§ **Exercise aim**
Every line of the listing is returned unchanged, and every picture is dropped.

┌─ Exercise inputs

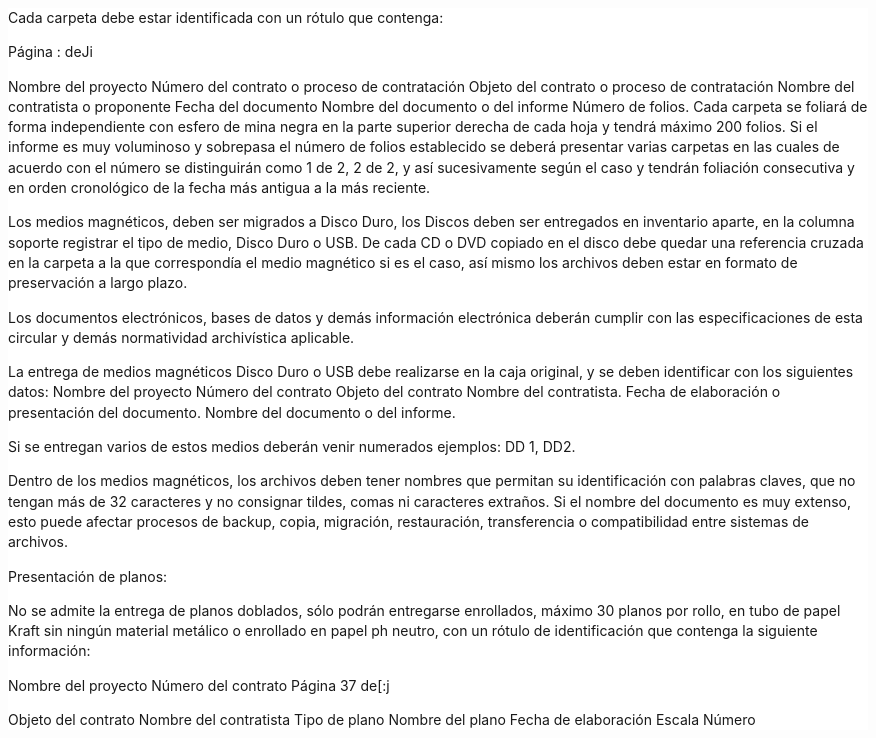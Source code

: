 Cada carpeta debe estar identificada con un rótulo que contenga:

Página : deJi

 Nombre del proyecto
 Número del contrato o proceso de contratación
 Objeto del contrato o proceso de contratación
 Nombre del contratista o proponente
 Fecha del documento
 Nombre del documento o del informe
 Número de folios. Cada carpeta se foliará de forma independiente con esfero de mina negra en la parte superior derecha de cada hoja y tendrá máximo 200 folios. Si el informe es muy voluminoso y sobrepasa el número de folios establecido se deberá presentar varias carpetas en las cuales de acuerdo con el número se distinguirán como 1 de 2, 2 de 2, y así sucesivamente según el caso y tendrán foliación consecutiva y en orden cronológico de la fecha más antigua a la más reciente.

Los medios magnéticos, deben ser migrados a Disco Duro, los Discos deben ser entregados en inventario aparte, en la columna soporte registrar el tipo de medio, Disco Duro o USB. De cada CD o DVD copiado en el disco debe quedar una referencia cruzada en la carpeta a la que correspondía el medio magnético si es el caso, así mismo los archivos deben estar en formato de preservación a largo plazo.

Los documentos electrónicos, bases de datos y demás información electrónica deberán cumplir con las especificaciones de esta circular y demás normatividad archivística aplicable.

La entrega de medios magnéticos Disco Duro o USB debe realizarse en la caja original, y se deben identificar con los siguientes datos:
 Nombre del proyecto
 Número del contrato
 Objeto del contrato
 Nombre del contratista.
 Fecha de elaboración o presentación del documento.
 Nombre del documento o del informe.

Si se entregan varios de estos medios deberán venir numerados ejemplos: DD 1, DD2.

Dentro de los medios magnéticos, los archivos deben tener nombres que permitan su identificación con palabras claves, que no tengan más de 32 caracteres y no consignar tildes, comas ni caracteres extraños. Si el nombre del documento es muy extenso, esto puede afectar procesos de backup, copia, migración, restauración, transferencia o compatibilidad entre sistemas de archivos.

Presentación de planos:

No se admite la entrega de planos doblados, sólo podrán entregarse enrollados, máximo 30 planos por rollo, en tubo de papel Kraft sin ningún material metálico o enrollado en papel ph neutro, con un rótulo de identificación que contenga la siguiente información:

 Nombre del proyecto
 Número del contrato
Página 37 de[:j

 Objeto del contrato
 Nombre del contratista
 Tipo de plano
 Nombre del plano
 Fecha de elaboración
 Escala
 Número

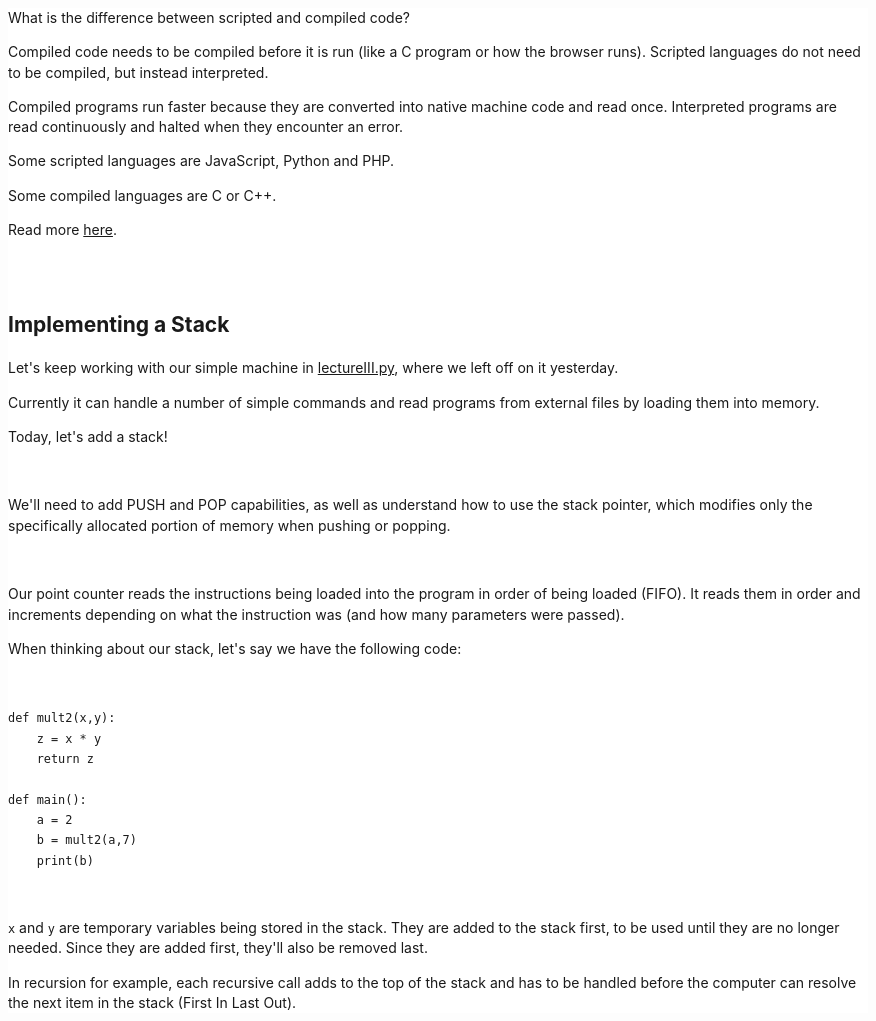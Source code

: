 What is the difference between scripted and compiled code?

Compiled code needs to be compiled before it is run (like a C program or how the browser runs). Scripted languages do not need to be compiled, but instead interpreted.

Compiled programs run faster because they are converted into native machine code and read once. Interpreted programs are read continuously and halted when they encounter an error.

Some scripted languages are JavaScript, Python and PHP.

Some compiled languages are C or C++.

Read more [here](https://www.geeksforgeeks.org/whats-the-difference-between-scripting-and-programming-languages/).  
<br>
<br>

## Implementing a Stack

Let's keep working with our simple machine in [lectureIII.py](lectureIII.py), where we left off on it yesterday.

Currently it can handle a number of simple commands and read programs from external files by loading them into memory.

Today, let's add a stack!

<br>

We'll need to add PUSH and POP capabilities, as well as understand how to use the stack pointer, which modifies only the specifically allocated portion of memory when pushing or popping.

<br>

Our point counter reads the instructions being loaded into the program in order of being loaded (FIFO). It reads them in order and increments depending on what the instruction was (and how many parameters were passed).

When thinking about our stack, let's say we have the following code:

<br>

```
def mult2(x,y):
    z = x * y
    return z

def main():
    a = 2
    b = mult2(a,7)
    print(b)
```

<br>

`x` and `y` are temporary variables being stored in the stack. They are added to the stack first, to be used until they are no longer needed. Since they are added first, they'll also be removed last.

In recursion for example, each recursive call adds to the top of the stack and has to be handled before the computer can resolve the next item in the stack (First In Last Out).
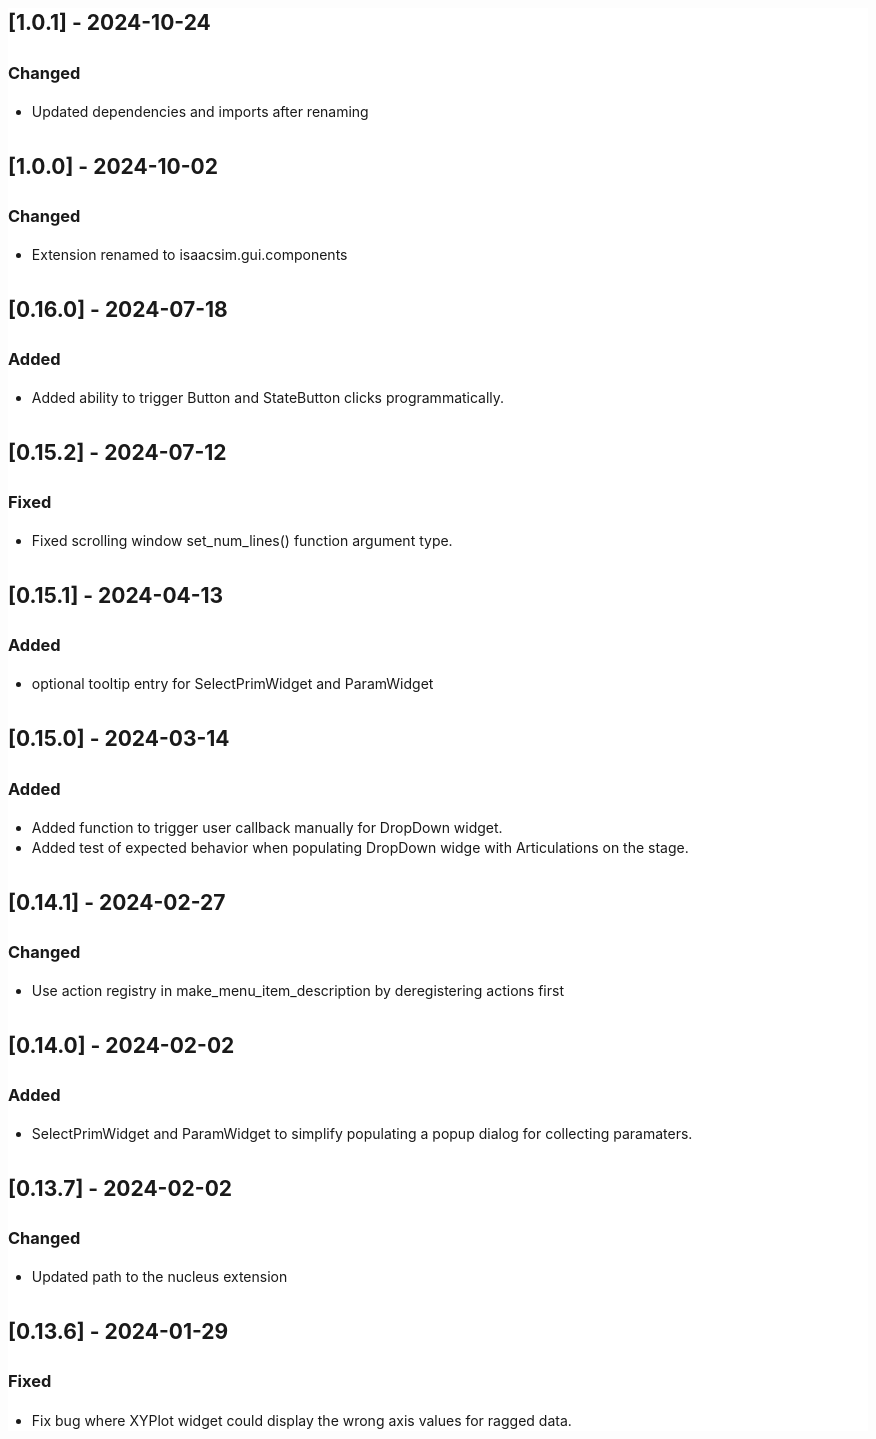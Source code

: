 ## [1.0.1] - 2024-10-24
### Changed
- Updated dependencies and imports after renaming

## [1.0.0] - 2024-10-02
### Changed
- Extension renamed to isaacsim.gui.components

## [0.16.0] - 2024-07-18
### Added
- Added ability to trigger Button and StateButton clicks programmatically.

## [0.15.2] - 2024-07-12
### Fixed
- Fixed scrolling window set_num_lines() function argument type.

## [0.15.1] - 2024-04-13
### Added
- optional tooltip entry for SelectPrimWidget and ParamWidget

## [0.15.0] - 2024-03-14
### Added
- Added function to trigger user callback manually for DropDown widget.
- Added test of expected behavior when populating DropDown widge with Articulations on the stage.

## [0.14.1] - 2024-02-27
### Changed
- Use action registry in make_menu_item_description by deregistering actions first

## [0.14.0] - 2024-02-02
### Added
- SelectPrimWidget and ParamWidget to simplify populating a popup dialog for collecting paramaters.

## [0.13.7] - 2024-02-02
### Changed
- Updated path to the nucleus extension

## [0.13.6] - 2024-01-29
### Fixed
- Fix bug where XYPlot widget could display the wrong axis values for ragged data.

└─

§ **Result for this exercise**
Source code

: Cada carpeta debe estar identificada con un rótulo que contenga:

Página : deJi

 Nombre del proyecto
 Número del contrato o proceso de contratación
 Objeto del contrato o proceso de contratación
 Nombre del contratista o proponente
 Fecha del documento
 Nombre del documento o del informe
 Número de folios. Cada carpeta se foliará de forma independiente con esfero de mina negra en la parte superior derecha de cada hoja y tendrá máximo 200 folios. Si el informe es muy voluminoso y sobrepasa el número de folios establecido se deberá presentar varias carpetas en las cuales de acuerdo con el número se distinguirán como 1 de 2, 2 de 2, y así sucesivamente según el caso y tendrán foliación consecutiva y en orden cronológico de la fecha más antigua a la más reciente.

Los medios magnéticos, deben ser migrados a Disco Duro, los Discos deben ser entregados en inventario aparte, en la columna soporte registrar el tipo de medio, Disco Duro o USB. De cada CD o DVD copiado en el disco debe quedar una referencia cruzada en la carpeta a la que correspondía el medio magnético si es el caso, así mismo los archivos deben estar en formato de preservación a largo plazo.

Los documentos electrónicos, bases de datos y demás información electrónica deberán cumplir con las especificaciones de esta circular y demás normatividad archivística aplicable.

La entrega de medios magnéticos Disco Duro o USB debe realizarse en la caja original, y se deben identificar con los siguientes datos:
 Nombre del proyecto
 Número del contrato
 Objeto del contrato
 Nombre del contratista.
 Fecha de elaboración o presentación del documento.
 Nombre del documento o del informe.

Si se entregan varios de estos medios deberán venir numerados ejemplos: DD 1, DD2.

Dentro de los medios magnéticos, los archivos deben tener nombres que permitan su identificación con palabras claves, que no tengan más de 32 caracteres y no consignar tildes, comas ni caracteres extraños. Si el nombre del documento es muy extenso, esto puede afectar procesos de backup, copia, migración, restauración, transferencia o compatibilidad entre sistemas de archivos.

Presentación de planos:

No se admite la entrega de planos doblados, sólo podrán entregarse enrollados, máximo 30 planos por rollo, en tubo de papel Kraft sin ningún material metálico o enrollado en papel ph neutro, con un rótulo de identificación que contenga la siguiente información:

 Nombre del proyecto
 Número del contrato
Página 37 de[:j

 Objeto del contrato
 Nombre del contratista
 Tipo de plano
 Nombre del plano
 Fecha de elaboración
 Escala
 Número

Source code

: What is the difference between scripted and compiled code?

Compiled code needs to be compiled before it is run (like a C program or how the browser runs). Scripted languages do not need to be compiled, but instead interpreted.

Compiled programs run faster because they are converted into native machine code and read once. Interpreted programs are read continuously and halted when they encounter an error.

Some scripted languages are JavaScript, Python and PHP.

Some compiled languages are C or C++.

Read more [here](https://www.geeksforgeeks.org/whats-the-difference-between-scripting-and-programming-languages/).  
<br>
<br>

## Implementing a Stack

Let's keep working with our simple machine in [lectureIII.py](lectureIII.py), where we left off on it yesterday.

Currently it can handle a number of simple commands and read programs from external files by loading them into memory.

Today, let's add a stack!

<br>

We'll need to add PUSH and POP capabilities, as well as understand how to use the stack pointer, which modifies only the specifically allocated portion of memory when pushing or popping.

<br>

Our point counter reads the instructions being loaded into the program in order of being loaded (FIFO). It reads them in order and increments depending on what the instruction was (and how many parameters were passed).

When thinking about our stack, let's say we have the following code:

<br>

```
def mult2(x,y):
    z = x * y
    return z

def main():
    a = 2
    b = mult2(a,7)
    print(b)
```

<br>

`x` and `y` are temporary variables being stored in the stack. They are added to the stack first, to be used until they are no longer needed. Since they are added first, they'll also be removed last.

In recursion for example, each recursive call adds to the top of the stack and has to be handled before the computer can resolve the next item in the stack (First In Last Out).
Source code

: ## [1.0.1] - 2024-10-24
### Changed
- Updated dependencies and imports after renaming

## [1.0.0] - 2024-10-02
### Changed
- Extension renamed to isaacsim.gui.components

## [0.16.0] - 2024-07-18
### Added
- Added ability to trigger Button and StateButton clicks programmatically.

## [0.15.2] - 2024-07-12
### Fixed
- Fixed scrolling window set_num_lines() function argument type.

## [0.15.1] - 2024-04-13
### Added
- optional tooltip entry for SelectPrimWidget and ParamWidget

## [0.15.0] - 2024-03-14
### Added
- Added function to trigger user callback manually for DropDown widget.
- Added test of expected behavior when populating DropDown widge with Articulations on the stage.

## [0.14.1] - 2024-02-27
### Changed
- Use action registry in make_menu_item_description by deregistering actions first

## [0.14.0] - 2024-02-02
### Added
- SelectPrimWidget and ParamWidget to simplify populating a popup dialog for collecting paramaters.

## [0.13.7] - 2024-02-02
### Changed
- Updated path to the nucleus extension

## [0.13.6] - 2024-01-29
### Fixed
- Fix bug where XYPlot widget could display the wrong axis values for ragged data.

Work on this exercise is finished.